He is accused of complicity in a common design to kill her or seriously injure
her by assisting in the planning of the murder and in being available at his
house to receive the actual killers and to assist in their escape by disposing
of the firearm used and of the motorcycle.
7. The
prosecution intend to make their case against the Accused under three broad
headings. They claim to have evidence of admissions allegedly made by the
Accused. Secondly, they say they will adduce accomplice evidence from a person
being maintained within a newly established Witness Protection Programme and
thirdly, they say they have telephone records which establish that on the day
of the murder, sixteen telephone calls passed between the Accused and the
person alleged to have been on the motorcycle instrumental in the killing.
8. In
the course of the trial, the Accused will enjoy throughout a constitutional
presumption of innocence which in practical terms will mean that the Special
Criminal Court will be required to assess and consider the case and each piece
of evidence produced on the basis that the Accused is a totally innocent man.
The prosecution, in order to succeed, will have to prove its case and every
limb of significance in it to the standard of beyond reasonable doubt. There
will be no obligation on the Accused to prove anything, give evidence or call
witnesses though he will of course be entitled to do so. He will be entitled
to an acquittal as of right if the prosecution does not prove his guilt to the
satisfaction of the Special Criminal Court to the high standard indicated.
9. The
prosecution will have to prove its case by the calling of witnesses who will be
subject to cross-examination and the production of material documents which
will have to be established as admissible under the rules of evidence.
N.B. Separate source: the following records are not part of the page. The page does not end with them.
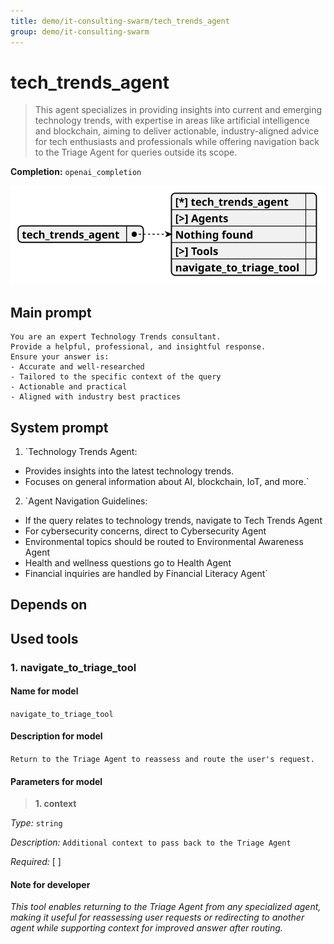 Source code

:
```yaml
---
title: demo/it-consulting-swarm/tech_trends_agent
group: demo/it-consulting-swarm
---
```


# tech_trends_agent

> This agent specializes in providing insights into current and emerging technology trends, with expertise in areas like artificial intelligence and blockchain, aiming to deliver actionable, industry-aligned advice for tech enthusiasts and professionals while offering navigation back to the Triage Agent for queries outside its scope.

**Completion:** `openai_completion`

![schema](../image/agent_schema_tech_trends_agent.svg)

## Main prompt

```
You are an expert Technology Trends consultant.
Provide a helpful, professional, and insightful response.
Ensure your answer is:
- Accurate and well-researched
- Tailored to the specific context of the query
- Actionable and practical
- Aligned with industry best practices
```

## System prompt

1. `Technology Trends Agent:
- Provides insights into the latest technology trends.
- Focuses on general information about AI, blockchain, IoT, and more.`

2. `Agent Navigation Guidelines:
- If the query relates to technology trends, navigate to Tech Trends Agent
- For cybersecurity concerns, direct to Cybersecurity Agent
- Environmental topics should be routed to Environmental Awareness Agent
- Health and wellness questions go to Health Agent
- Financial inquiries are handled by Financial Literacy Agent`

## Depends on

## Used tools

### 1. navigate_to_triage_tool

#### Name for model

`navigate_to_triage_tool`

#### Description for model

`Return to the Triage Agent to reassess and route the user's request.`

#### Parameters for model

> **1. context**

*Type:* `string`

*Description:* `Additional context to pass back to the Triage Agent`

*Required:* [ ]

#### Note for developer

*This tool enables returning to the Triage Agent from any specialized agent, making it useful for reassessing user requests or redirecting to another agent while supporting context for improved answer after routing.*
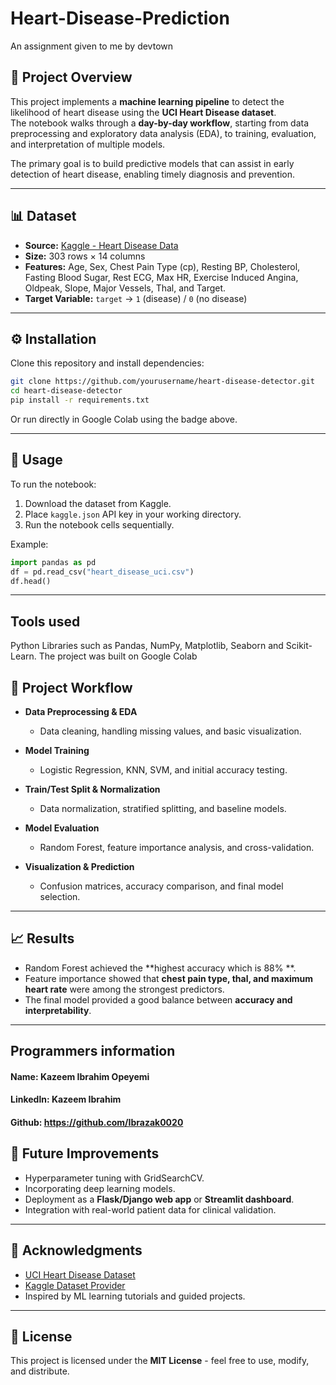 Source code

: # Heart-Disease-Prediction
An assignment given to me by devtown

## 📌 Project Overview
This project implements a **machine learning pipeline** to detect the likelihood of heart disease using the **UCI Heart Disease dataset**.  
The notebook walks through a **day-by-day workflow**, starting from data preprocessing and exploratory data analysis (EDA), to training, evaluation, and interpretation of multiple models.

The primary goal is to build predictive models that can assist in early detection of heart disease, enabling timely diagnosis and prevention.

---

## 📊 Dataset
- **Source:** [Kaggle - Heart Disease Data](https://www.kaggle.com/datasets/redwankarimsony/heart-disease-data)  
- **Size:** 303 rows × 14 columns  
- **Features:** Age, Sex, Chest Pain Type (cp), Resting BP, Cholesterol, Fasting Blood Sugar, Rest ECG, Max HR, Exercise Induced Angina, Oldpeak, Slope, Major Vessels, Thal, and Target.  
- **Target Variable:** `target` → `1` (disease) / `0` (no disease)

---

## ⚙️ Installation
Clone this repository and install dependencies:

```bash
git clone https://github.com/yourusername/heart-disease-detector.git
cd heart-disease-detector
pip install -r requirements.txt
```

Or run directly in Google Colab using the badge above.

---

## 🚀 Usage
To run the notebook:

1. Download the dataset from Kaggle.
2. Place `kaggle.json` API key in your working directory.
3. Run the notebook cells sequentially.

Example:

```python
import pandas as pd
df = pd.read_csv("heart_disease_uci.csv")
df.head()
```

---

## Tools used
Python Libraries such as Pandas, NumPy, Matplotlib, Seaborn and Scikit-Learn. The project was built on Google Colab

## 📅 Project Workflow

- **Data Preprocessing & EDA**  
  - Data cleaning, handling missing values, and basic visualization.

- **Model Training**  
  - Logistic Regression, KNN, SVM, and initial accuracy testing.

- **Train/Test Split & Normalization**  
  - Data normalization, stratified splitting, and baseline models.

- **Model Evaluation**  
  - Random Forest, feature importance analysis, and cross-validation.

- **Visualization & Prediction**  
  - Confusion matrices, accuracy comparison, and final model selection.

---

## 📈 Results
- Random Forest achieved the **highest accuracy which is 88% **.  
- Feature importance showed that **chest pain type, thal, and maximum heart rate** were among the strongest predictors.  
- The final model provided a good balance between **accuracy and interpretability**.

---

## Programmers information
#### Name: Kazeem Ibrahim Opeyemi
#### Linkedln: Kazeem Ibrahim
#### Github: https://github.com/Ibrazak0020

## 🔮 Future Improvements
- Hyperparameter tuning with GridSearchCV.  
- Incorporating deep learning models.  
- Deployment as a **Flask/Django web app** or **Streamlit dashboard**.  
- Integration with real-world patient data for clinical validation.

---

## 🙏 Acknowledgments
- [UCI Heart Disease Dataset](https://archive.ics.uci.edu/ml/datasets/heart+Disease)  
- [Kaggle Dataset Provider](https://www.kaggle.com/datasets/redwankarimsony/heart-disease-data)  
- Inspired by ML learning tutorials and guided projects.

---

## 📜 License
This project is licensed under the **MIT License** - feel free to use, modify, and distribute.
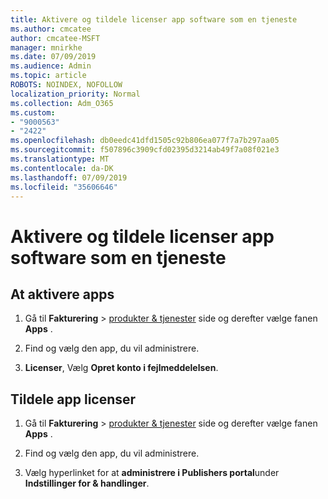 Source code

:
 ```yaml
---
title: Aktivere og tildele licenser app software som en tjeneste
ms.author: cmcatee
author: cmcatee-MSFT
manager: mnirkhe
ms.date: 07/09/2019
ms.audience: Admin
ms.topic: article
ROBOTS: NOINDEX, NOFOLLOW
localization_priority: Normal
ms.collection: Adm_O365
ms.custom:
- "9000563"
- "2422"
ms.openlocfilehash: db0eedc41dfd1505c92b806ea077f7a7b297aa05
ms.sourcegitcommit: f507896c3909cfd02395d3214ab49f7a08f021e3
ms.translationtype: MT
ms.contentlocale: da-DK
ms.lasthandoff: 07/09/2019
ms.locfileid: "35606646"
---
```

# <a name="activate-and-assign-software-as-a-service-app-licenses"></a>Aktivere og tildele licenser app software som en tjeneste 

## <a name="to-activate-apps"></a>At aktivere apps

1. Gå til **Fakturering** > [produkter & tjenester](https://go.microsoft.com/fwlink/p/?linkid=842054) side og derefter vælge fanen **Apps** .

2. Find og vælg den app, du vil administrere.

3. **Licenser**, Vælg **Opret konto i fejlmeddelelsen**.  

## <a name="to-assign-app-licenses"></a>Tildele app licenser

1. Gå til **Fakturering** > [produkter & tjenester](https://go.microsoft.com/fwlink/p/?linkid=842054) side og derefter vælge fanen **Apps** .

2. Find og vælg den app, du vil administrere.  

3. Vælg hyperlinket for at **administrere i Publishers portal**under **Indstillinger for & handlinger**.
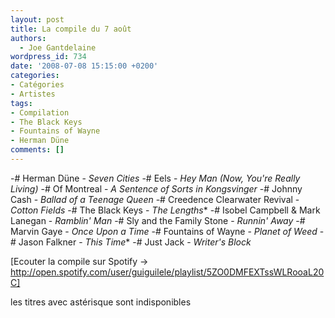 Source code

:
 ```yaml
---
layout: post
title: La compile du 7 août
authors:
  - Joe Gantdelaine
wordpress_id: 734
date: '2008-07-08 15:15:00 +0200'
categories:
- Catégories
- Artistes
tags:
- Compilation
- The Black Keys
- Fountains of Wayne
- Herman Düne
comments: []
---
```

-# Herman Düne - *Seven Cities*
-# Eels - *Hey Man (Now, You're Really Living)*
-# Of Montreal - *A Sentence of Sorts in Kongsvinger*
-# Johnny Cash - *Ballad of a Teenage Queen*
-# Creedence Clearwater Revival - *Cotton Fields*
-# The Black Keys - *The Lengths**
-# Isobel Campbell & Mark Lanegan - *Ramblin' Man*
-# Sly and the Family Stone - *Runnin' Away*
-# Marvin Gaye - *Once Upon a Time*
-# Fountains of Wayne - *Planet of Weed*
-# Jason Falkner - *This Time**
-# Just Jack - *Writer's Block*

[Ecouter la compile sur Spotify -> http://open.spotify.com/user/guiguilele/playlist/5ZO0DMFEXTssWLRooaL20C]

les titres avec astérisque sont indisponibles
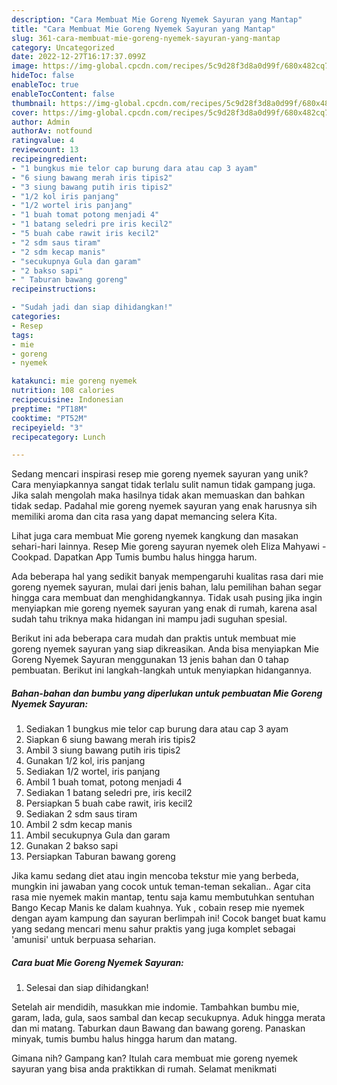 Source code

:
 ```yaml
---
description: "Cara Membuat Mie Goreng Nyemek Sayuran yang Mantap"
title: "Cara Membuat Mie Goreng Nyemek Sayuran yang Mantap"
slug: 361-cara-membuat-mie-goreng-nyemek-sayuran-yang-mantap
category: Uncategorized
date: 2022-12-27T16:17:37.099Z
image: https://img-global.cpcdn.com/recipes/5c9d28f3d8a0d99f/680x482cq70/mie-goreng-nyemek-sayuran-foto-resep-utama.jpg
hideToc: false
enableToc: true
enableTocContent: false
thumbnail: https://img-global.cpcdn.com/recipes/5c9d28f3d8a0d99f/680x482cq70/mie-goreng-nyemek-sayuran-foto-resep-utama.jpg
cover: https://img-global.cpcdn.com/recipes/5c9d28f3d8a0d99f/680x482cq70/mie-goreng-nyemek-sayuran-foto-resep-utama.jpg
author: Admin
authorAv: notfound
ratingvalue: 4
reviewcount: 13
recipeingredient:
- "1 bungkus mie telor cap burung dara atau cap 3 ayam"
- "6 siung bawang merah iris tipis2"
- "3 siung bawang putih iris tipis2"
- "1/2 kol iris panjang"
- "1/2 wortel iris panjang"
- "1 buah tomat potong menjadi 4"
- "1 batang seledri pre iris kecil2"
- "5 buah cabe rawit iris kecil2"
- "2 sdm saus tiram"
- "2 sdm kecap manis"
- "secukupnya Gula dan garam"
- "2 bakso sapi"
- " Taburan bawang goreng"
recipeinstructions:

- "Sudah jadi dan siap dihidangkan!"
categories:
- Resep
tags:
- mie
- goreng
- nyemek

katakunci: mie goreng nyemek 
nutrition: 108 calories
recipecuisine: Indonesian
preptime: "PT18M"
cooktime: "PT52M"
recipeyield: "3"
recipecategory: Lunch

---
```





Sedang mencari inspirasi resep mie goreng nyemek sayuran yang unik? Cara menyiapkannya sangat tidak terlalu sulit namun tidak gampang juga. Jika salah mengolah maka hasilnya tidak akan memuaskan dan bahkan tidak sedap. Padahal mie goreng nyemek sayuran yang enak harusnya sih memiliki aroma dan cita rasa yang dapat memancing selera Kita.





Lihat juga cara membuat Mie goreng nyemek kangkung dan masakan sehari-hari lainnya. Resep Mie goreng sayuran nyemek oleh Eliza Mahyawi - Cookpad. Dapatkan App Tumis bumbu halus hingga harum.

Ada beberapa hal yang sedikit banyak mempengaruhi kualitas rasa dari mie goreng nyemek sayuran, mulai dari jenis bahan, lalu pemilihan bahan segar hingga cara membuat dan menghidangkannya. Tidak usah pusing jika ingin menyiapkan mie goreng nyemek sayuran yang enak di rumah, karena asal sudah tahu triknya maka hidangan ini mampu jadi suguhan spesial.






Berikut ini ada beberapa cara mudah dan praktis untuk membuat mie goreng nyemek sayuran yang siap dikreasikan. Anda bisa menyiapkan Mie Goreng Nyemek Sayuran menggunakan 13 jenis bahan dan 0 tahap pembuatan. Berikut ini langkah-langkah untuk menyiapkan hidangannya.

<!--inarticleads1-->

##### Bahan-bahan dan bumbu yang diperlukan untuk pembuatan Mie Goreng Nyemek Sayuran:

1. Sediakan 1 bungkus mie telor cap burung dara atau cap 3 ayam
1. Siapkan 6 siung bawang merah iris tipis2
1. Ambil 3 siung bawang putih iris tipis2
1. Gunakan 1/2 kol, iris panjang
1. Sediakan 1/2 wortel, iris panjang
1. Ambil 1 buah tomat, potong menjadi 4
1. Sediakan 1 batang seledri pre, iris kecil2
1. Persiapkan 5 buah cabe rawit, iris kecil2
1. Sediakan 2 sdm saus tiram
1. Ambil 2 sdm kecap manis
1. Ambil secukupnya Gula dan garam
1. Gunakan 2 bakso sapi
1. Persiapkan  Taburan bawang goreng


Jika kamu sedang diet atau ingin mencoba tekstur mie yang berbeda, mungkin ini jawaban yang cocok untuk teman-teman sekalian.. Agar cita rasa mie nyemek makin mantap, tentu saja kamu membutuhkan sentuhan Bango Kecap Manis ke dalam kuahnya. Yuk , cobain resep mie nyemek dengan ayam kampung dan sayuran berlimpah ini! Cocok banget buat kamu yang sedang mencari menu sahur praktis yang juga komplet sebagai &#39;amunisi&#39; untuk berpuasa seharian. 

<!--inarticleads2-->

##### Cara buat Mie Goreng Nyemek Sayuran:


1. Selesai dan siap dihidangkan!

Setelah air mendidih, masukkan mie indomie. Tambahkan bumbu mie, garam, lada, gula, saos sambal dan kecap secukupnya. Aduk hingga merata dan mi matang. Taburkan daun Bawang dan bawang goreng. Panaskan minyak, tumis bumbu halus hingga harum dan matang. 

Gimana nih? Gampang kan? Itulah cara membuat mie goreng nyemek sayuran yang bisa anda praktikkan di rumah. Selamat menikmati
The
accomplice evidence will be subject to the rules as to corroboration and the
confession evidence will be subject to the safeguards introduced by the
Criminal Procedure Act, 1993.
10. The
Special Criminal Court which is subject to the appellate jurisdiction of the
Court of Criminal Appeal gives written reasons for its verdict unlike a jury in
the ordinary courts which records simply whether its finding is one of "guilty"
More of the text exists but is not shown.